**ACTIVITY**
The stretch wanted below opens at the line containing "- [ICS04 Channel" and closes at the line containing "1. **[Core IBC". Please return it exactly, with no other lines.
---- SUPPLIED DATA
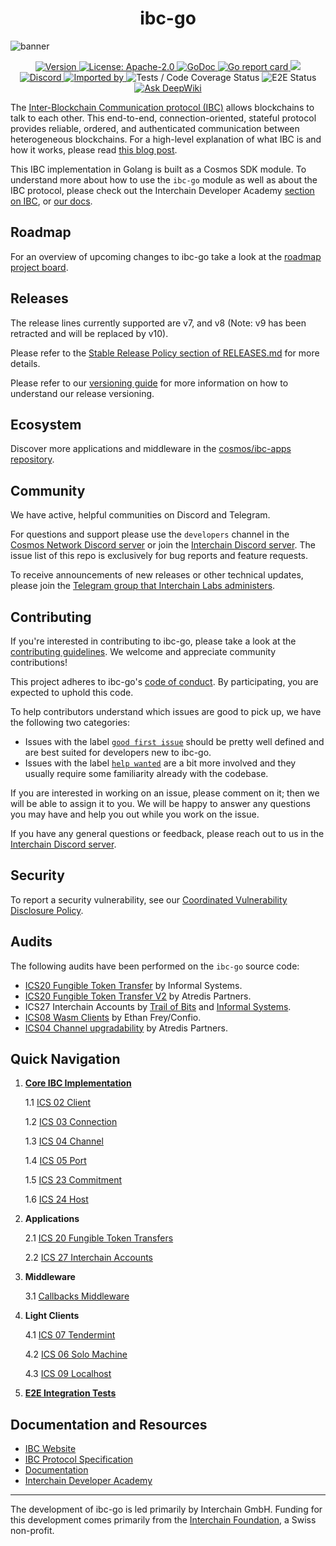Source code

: <div align="center">
  <h1>ibc-go</h1>
</div>

![banner](docs/static/img/IBC-go-cover.svg)

<div align="center">
  <a href="https://github.com/cosmos/ibc-go/releases/latest">
    <img alt="Version" src="https://img.shields.io/github/tag/cosmos/ibc-go.svg" />
  </a>
  <a href="https://github.com/cosmos/ibc-go/blob/main/LICENSE">
    <img alt="License: Apache-2.0" src="https://img.shields.io/github/license/cosmos/ibc-go.svg" />
  </a>
  <a href="https://pkg.go.dev/github.com/cosmos/ibc-go?tab=doc">
    <img alt="GoDoc" src="https://godoc.org/github.com/cosmos/ibc-go?status.svg" />
  </a>
  <a href="https://goreportcard.com/report/github.com/cosmos/ibc-go">
    <img alt="Go report card" src="https://goreportcard.com/badge/github.com/cosmos/ibc-go" />
  </a>
  <a href="https://codecov.io/gh/cosmos/ibc-go" > 
    <img src="https://codecov.io/gh/cosmos/ibc-go/graph/badge.svg?token=bvveHATeIn"/> 
  </a>
</div>
<div align="center">
  <a href="https://discord.com/invite/interchain">
    <img alt="Discord" src="https://img.shields.io/discord/669268347736686612.svg" />
  </a>
  <a href="https://sourcegraph.com/github.com/cosmos/ibc-go?badge">
    <img alt="Imported by" src="https://sourcegraph.com/github.com/cosmos/ibc-go/-/badge.svg" />
  </a>
    <img alt="Tests / Code Coverage Status" src="https://github.com/cosmos/ibc-go/workflows/Tests%20/%20Code%20Coverage/badge.svg" />
    <img alt="E2E Status" src="https://github.com/cosmos/ibc-go/workflows/Tests%20/%20E2E/badge.svg" />
  <a href="https://deepwiki.com/cosmos/ibc-go"><img src="https://deepwiki.com/badge.svg" alt="Ask DeepWiki"></a>
</div>

The [Inter-Blockchain Communication protocol (IBC)](https://ibcprotocol.dev/) allows blockchains to talk to each other. This end-to-end, connection-oriented, stateful protocol provides reliable, ordered, and authenticated communication between heterogeneous blockchains. For a high-level explanation of what IBC is and how it works, please read [this blog post](https://medium.com/the-interchain-foundation/eli5-what-is-ibc-def44d7b5b4c).

This IBC implementation in Golang is built as a Cosmos SDK module. To understand more about how to use the `ibc-go` module as well as about the IBC protocol, please check out the Interchain Developer Academy [section on IBC](https://tutorials.cosmos.network/academy/3-ibc/), or [our docs](./docs/docs/01-ibc/01-overview.md).

## Roadmap

For an overview of upcoming changes to ibc-go take a look at the [roadmap project board](https://github.com/orgs/cosmos/projects/38/views/14).

## Releases

The release lines currently supported are v7, and v8 (Note: v9 has been retracted and will be replaced by v10).

Please refer to the [Stable Release Policy section of RELEASES.md](https://github.com/cosmos/ibc-go/blob/main/RELEASES.md#stable-release-policy) for more details.

Please refer to our [versioning guide](https://github.com/cosmos/ibc-go/blob/main/RELEASES.md) for more information on how to understand our release versioning.

## Ecosystem

Discover more applications and middleware in the [cosmos/ibc-apps repository](https://github.com/cosmos/ibc-apps#-bonus-content).

## Community

We have active, helpful communities on Discord and Telegram.

For questions and support please use the `developers` channel in the [Cosmos Network Discord server](https://discord.com/channels/669268347736686612/1019978171367559208) or join the [Interchain Discord server](https://discord.com/invite/interchain). The issue list of this repo is exclusively for bug reports and feature requests.

To receive announcements of new releases or other technical updates, please join the [Telegram group that Interchain Labs administers](https://t.me/cosmostechstack/1).

## Contributing

If you're interested in contributing to ibc-go, please take a look at the [contributing guidelines](./CONTRIBUTING.md). We welcome and appreciate community contributions!

This project adheres to ibc-go's [code of conduct](./CODE_OF_CONDUCT.md). By participating, you are expected to uphold this code.

To help contributors understand which issues are good to pick up, we have the following two categories:

- Issues with the label [`good first issue`](https://github.com/cosmos/ibc-go/issues?q=is%3Aopen+is%3Aissue+label%3A%22good+first+issue%22) should be pretty well defined and are best suited for developers new to ibc-go.
- Issues with the label [`help wanted`](https://github.com/cosmos/ibc-go/issues?q=is%3Aopen+is%3Aissue+label%3A%22help+wanted%22) are a bit more involved and they usually require some familiarity already with the codebase.

If you are interested in working on an issue, please comment on it; then we will be able to assign it to you. We will be happy to answer any questions you may have and help you out while you work on the issue.

If you have any general questions or feedback, please reach out to us in the [Interchain Discord server](https://discord.com/invite/interchain).

## Security

To report a security vulnerability, see our [Coordinated Vulnerability Disclosure Policy](./SECURITY.md).

## Audits

The following audits have been performed on the `ibc-go` source code:

- [ICS20 Fungible Token Transfer](https://github.com/informalsystems/audits/tree/dc8b503727adcbb8e29c3d3a25a9070e0bf1ec87/IBC-GO) by Informal Systems.
- [ICS20 Fungible Token Transfer V2](https://github.com/cosmos/ibc-go/blob/main/docs/audits/20-token-transfer/Atredis%20Partners%20-%20Interchain%20ICS20%20v2%20New%20Features%20Assessment%20-%20Report%20v1.0.pdf) by Atredis Partners.
- ICS27 Interchain Accounts by [Trail of Bits](https://github.com/cosmos/ibc-go/blob/main/docs/audits/27-interchain-accounts/Trail%20of%20Bits%20audit%20-%20Final%20Report.pdf) and [Informal Systems](https://github.com/cosmos/ibc-go/issues/631).
- [ICS08 Wasm Clients](https://github.com/cosmos/ibc-go/blob/main/docs/audits/08-wasm/Ethan%20Frey%20-%20Wasm%20Client%20Review.pdf) by Ethan Frey/Confio.
- [ICS04 Channel upgradability](https://github.com/cosmos/ibc-go/blob/main/docs/audits/04-channel-upgrades/Atredis%20Partners%20-%20Interchain%20Foundation%20IBC-Go%20Channel%20Upgrade%20Feature%20Assessment%20-%20Report%20v1.1.pdf) by Atredis Partners.

## Quick Navigation

1. **[Core IBC Implementation](https://github.com/cosmos/ibc-go/tree/main/modules/core)**

   1.1 [ICS 02 Client](https://github.com/cosmos/ibc-go/tree/main/modules/core/02-client)

   1.2 [ICS 03 Connection](https://github.com/cosmos/ibc-go/tree/main/modules/core/03-connection)

   1.3 [ICS 04 Channel](https://github.com/cosmos/ibc-go/tree/main/modules/core/04-channel)

   1.4 [ICS 05 Port](https://github.com/cosmos/ibc-go/tree/main/modules/core/05-port)

   1.5 [ICS 23 Commitment](https://github.com/cosmos/ibc-go/tree/main/modules/core/23-commitment/types)

   1.6 [ICS 24 Host](https://github.com/cosmos/ibc-go/tree/main/modules/core/24-host)

2. **Applications**

   2.1 [ICS 20 Fungible Token Transfers](https://github.com/cosmos/ibc-go/tree/main/modules/apps/transfer)

   2.2 [ICS 27 Interchain Accounts](https://github.com/cosmos/ibc-go/tree/main/modules/apps/27-interchain-accounts)

3. **Middleware**

    3.1 [Callbacks Middleware](https://github.com/cosmos/ibc-go/tree/main/modules/apps/callbacks)

4. **Light Clients**

   4.1 [ICS 07 Tendermint](https://github.com/cosmos/ibc-go/tree/main/modules/light-clients/07-tendermint)

   4.2 [ICS 06 Solo Machine](https://github.com/cosmos/ibc-go/tree/main/modules/light-clients/06-solomachine)

    4.3 [ICS 09 Localhost](https://github.com/cosmos/ibc-go/tree/main/modules/light-clients/09-localhost)

5. **[E2E Integration Tests](https://github.com/cosmos/ibc-go/tree/main/e2e)**

## Documentation and Resources

- [IBC Website](https://ibcprotocol.dev/)
- [IBC Protocol Specification](https://github.com/cosmos/ibc)
- [Documentation](./docs/docs/01-ibc/01-overview.md)
- [Interchain Developer Academy](https://tutorials.cosmos.network/academy/3-ibc/)

---

The development of ibc-go is led primarily by Interchain GmbH. Funding for this development comes primarily from the [Interchain Foundation](https://interchain.io), a Swiss non-profit.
--------
**WRITTEN RESPONSE**
- [ICS04 Channel upgradability](https://github.com/cosmos/ibc-go/blob/main/docs/audits/04-channel-upgrades/Atredis%20Partners%20-%20Interchain%20Foundation%20IBC-Go%20Channel%20Upgrade%20Feature%20Assessment%20-%20Report%20v1.1.pdf) by Atredis Partners.

## Quick Navigation

1. **[Core IBC Implementation](https://github.com/cosmos/ibc-go/tree/main/modules/core)**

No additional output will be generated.